WHAT YOU HAVE TO DO: From the first line of the data below through the line holding "1. Install the", write out each line exactly as it stands.

DATA SUPPLIED START

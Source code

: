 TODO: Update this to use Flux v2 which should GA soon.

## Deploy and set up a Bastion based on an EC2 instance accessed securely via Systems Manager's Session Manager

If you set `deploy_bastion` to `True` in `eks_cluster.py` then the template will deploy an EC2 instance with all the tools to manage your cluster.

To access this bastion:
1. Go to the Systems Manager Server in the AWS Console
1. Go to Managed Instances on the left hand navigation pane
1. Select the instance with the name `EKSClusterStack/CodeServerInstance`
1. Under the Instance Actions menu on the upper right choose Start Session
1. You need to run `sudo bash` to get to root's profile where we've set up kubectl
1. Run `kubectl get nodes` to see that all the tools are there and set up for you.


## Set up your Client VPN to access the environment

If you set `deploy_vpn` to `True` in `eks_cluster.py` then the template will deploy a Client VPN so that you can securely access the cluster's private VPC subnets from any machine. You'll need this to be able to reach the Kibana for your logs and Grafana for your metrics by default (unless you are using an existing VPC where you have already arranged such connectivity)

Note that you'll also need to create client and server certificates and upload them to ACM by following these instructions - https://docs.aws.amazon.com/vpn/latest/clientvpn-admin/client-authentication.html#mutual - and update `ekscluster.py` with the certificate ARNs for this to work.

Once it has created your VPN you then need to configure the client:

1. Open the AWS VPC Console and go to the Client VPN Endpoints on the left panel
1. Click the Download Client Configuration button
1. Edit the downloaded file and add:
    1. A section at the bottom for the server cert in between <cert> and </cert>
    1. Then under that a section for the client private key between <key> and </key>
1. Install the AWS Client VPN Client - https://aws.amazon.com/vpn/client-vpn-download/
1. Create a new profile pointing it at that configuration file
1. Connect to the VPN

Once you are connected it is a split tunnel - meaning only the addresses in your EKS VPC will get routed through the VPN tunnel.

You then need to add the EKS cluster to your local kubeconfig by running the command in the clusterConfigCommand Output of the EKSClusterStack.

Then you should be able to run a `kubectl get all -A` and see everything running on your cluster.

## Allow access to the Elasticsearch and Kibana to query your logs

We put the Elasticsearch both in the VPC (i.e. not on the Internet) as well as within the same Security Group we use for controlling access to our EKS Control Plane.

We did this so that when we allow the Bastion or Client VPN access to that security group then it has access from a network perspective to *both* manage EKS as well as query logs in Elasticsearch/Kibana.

DATA SUPPLIED END

FINAL ANSWER:
Source code

: TODO: Update this to use Flux v2 which should GA soon.

## Deploy and set up a Bastion based on an EC2 instance accessed securely via Systems Manager's Session Manager

If you set `deploy_bastion` to `True` in `eks_cluster.py` then the template will deploy an EC2 instance with all the tools to manage your cluster.

To access this bastion:
1. Go to the Systems Manager Server in the AWS Console
1. Go to Managed Instances on the left hand navigation pane
1. Select the instance with the name `EKSClusterStack/CodeServerInstance`
1. Under the Instance Actions menu on the upper right choose Start Session
1. You need to run `sudo bash` to get to root's profile where we've set up kubectl
1. Run `kubectl get nodes` to see that all the tools are there and set up for you.


## Set up your Client VPN to access the environment

If you set `deploy_vpn` to `True` in `eks_cluster.py` then the template will deploy a Client VPN so that you can securely access the cluster's private VPC subnets from any machine. You'll need this to be able to reach the Kibana for your logs and Grafana for your metrics by default (unless you are using an existing VPC where you have already arranged such connectivity)

Note that you'll also need to create client and server certificates and upload them to ACM by following these instructions - https://docs.aws.amazon.com/vpn/latest/clientvpn-admin/client-authentication.html#mutual - and update `ekscluster.py` with the certificate ARNs for this to work.

Once it has created your VPN you then need to configure the client:

1. Open the AWS VPC Console and go to the Client VPN Endpoints on the left panel
1. Click the Download Client Configuration button
1. Edit the downloaded file and add:
    1. A section at the bottom for the server cert in between <cert> and </cert>
    1. Then under that a section for the client private key between <key> and </key>
1. Install the AWS Client VPN Client - https://aws.amazon.com/vpn/client-vpn-download/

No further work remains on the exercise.